Finite Element Analysis of Bending Performance of Steel-Bamboo Composite Double-Chamber Box Beams

doi: 10.3724/j.gyjzG23112009
  • Received Date: 2023-11-20
    Available Online: 2024-08-16
  • The steel-bamboo composite double-chamber box beam is a composite beam made of cold-formed thin-walled steel and restructured bamboo bonded through structural adhesive. The two materials jointly bear stress and coordinate deformation, and have excellent bending properties. Based on the experimental research, ABAQUS software was used to conduct three-dimensional modeling and finite element analysis, and the cohesion model was used to simulate the interaction of the material contact surface. The simulation results were compared with the test results to verify the reliability of the model, and the bending performance of the composite beam was analyzed.

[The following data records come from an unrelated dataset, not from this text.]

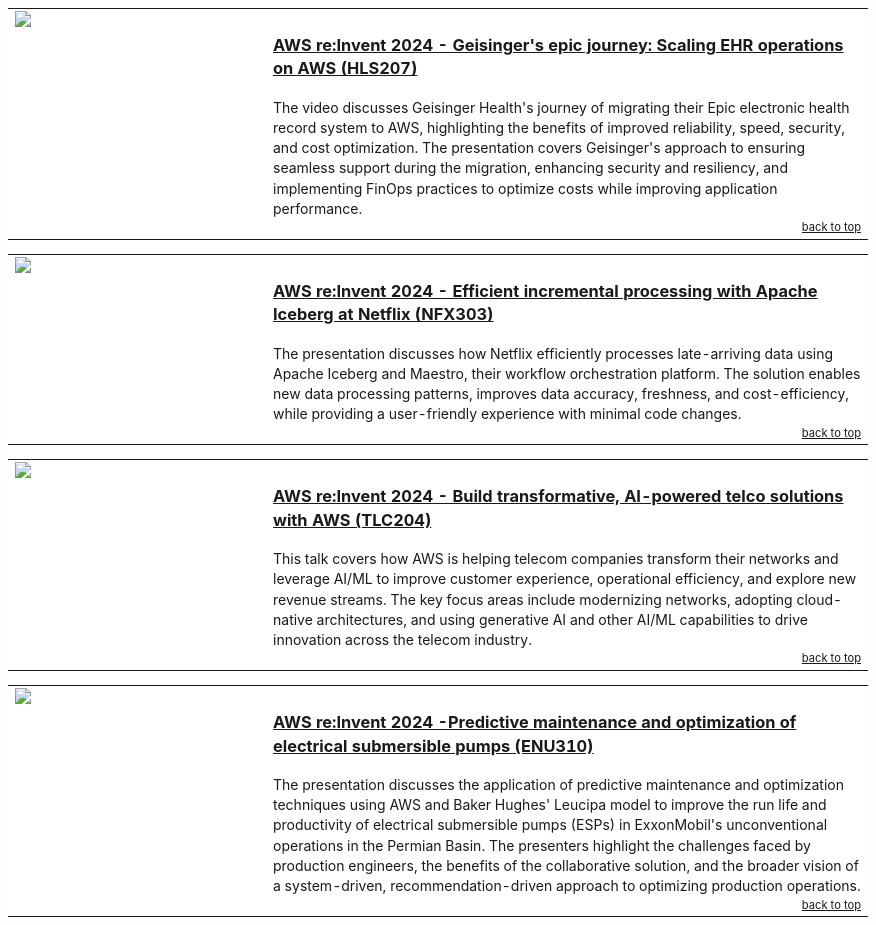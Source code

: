<table style='border: none; border-collapse: collapse; width: 100%;'><tr style='border: none;'>
<td width='30%' style='border: none;'><a href='https://www.youtube.com/watch?v=ASwIw-lS7Mw'><img src='https://img.youtube.com/vi/ASwIw-lS7Mw/0.jpg' width='200'></a></td>
<td valign='top' style='border: none;'>
<h3><a href='https://www.youtube.com/watch?v=ASwIw-lS7Mw'>AWS re:Invent 2024 - Geisinger's epic journey: Scaling EHR operations on AWS (HLS207)</a></h3>
The video discusses Geisinger Health's journey of migrating their Epic electronic health record system to AWS, highlighting the benefits of improved reliability, speed, security, and cost optimization. The presentation covers Geisinger's approach to ensuring seamless support during the migration, enhancing security and resiliency, and implementing FinOps practices to optimize costs while improving application performance.
<div style='text-align: right; font-size: 0.8em;'><a href='#table-of-contents'>back to top</a></div>
</td>
</tr></table>

<table style='border: none; border-collapse: collapse; width: 100%;'><tr style='border: none;'>
<td width='30%' style='border: none;'><a href='https://www.youtube.com/watch?v=s1ySnxVg5rk'><img src='https://img.youtube.com/vi/s1ySnxVg5rk/0.jpg' width='200'></a></td>
<td valign='top' style='border: none;'>
<h3><a href='https://www.youtube.com/watch?v=s1ySnxVg5rk'>AWS re:Invent 2024 - Efficient incremental processing with Apache Iceberg at Netflix (NFX303)</a></h3>
The presentation discusses how Netflix efficiently processes late-arriving data using Apache Iceberg and Maestro, their workflow orchestration platform. The solution enables new data processing patterns, improves data accuracy, freshness, and cost-efficiency, while providing a user-friendly experience with minimal code changes.
<div style='text-align: right; font-size: 0.8em;'><a href='#table-of-contents'>back to top</a></div>
</td>
</tr></table>

<table style='border: none; border-collapse: collapse; width: 100%;'><tr style='border: none;'>
<td width='30%' style='border: none;'><a href='https://www.youtube.com/watch?v=JqNKPtSJe5M'><img src='https://img.youtube.com/vi/JqNKPtSJe5M/0.jpg' width='200'></a></td>
<td valign='top' style='border: none;'>
<h3><a href='https://www.youtube.com/watch?v=JqNKPtSJe5M'>AWS re:Invent 2024 - Build transformative, AI-powered telco solutions with AWS (TLC204)</a></h3>
This talk covers how AWS is helping telecom companies transform their networks and leverage AI/ML to improve customer experience, operational efficiency, and explore new revenue streams. The key focus areas include modernizing networks, adopting cloud-native architectures, and using generative AI and other AI/ML capabilities to drive innovation across the telecom industry.
<div style='text-align: right; font-size: 0.8em;'><a href='#table-of-contents'>back to top</a></div>
</td>
</tr></table>

<table style='border: none; border-collapse: collapse; width: 100%;'><tr style='border: none;'>
<td width='30%' style='border: none;'><a href='https://www.youtube.com/watch?v=YELFPCi_I-s'><img src='https://img.youtube.com/vi/YELFPCi_I-s/0.jpg' width='200'></a></td>
<td valign='top' style='border: none;'>
<h3><a href='https://www.youtube.com/watch?v=YELFPCi_I-s'>AWS re:Invent 2024 -Predictive maintenance and optimization of electrical submersible pumps (ENU310)</a></h3>
The presentation discusses the application of predictive maintenance and optimization techniques using AWS and Baker Hughes' Leucipa model to improve the run life and productivity of electrical submersible pumps (ESPs) in ExxonMobil's unconventional operations in the Permian Basin. The presenters highlight the challenges faced by production engineers, the benefits of the collaborative solution, and the broader vision of a system-driven, recommendation-driven approach to optimizing production operations.
<div style='text-align: right; font-size: 0.8em;'><a href='#table-of-contents'>back to top</a></div>
</td>
</tr></table>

The results showed that the failure characteristics of the finite element simulation results were similar to the test results, the change pattern of the maximum deflection in the mid-span was similar, and the average error between the allowable deflection and the deflection under the test limit load was less than 5%; increase the flange thickness, flange width, web height, and the thickness of section steel of the composite beam could effectively improve the bending stiffness and bending load-bearing capacity; in addition, by increasing the web height within a certain range, the composite beam material utilization was higher, that is, for every 1 kg increased in usage, the allowable load and ultimate load would increase by 6.20 kN and 9.34 kN, respectively.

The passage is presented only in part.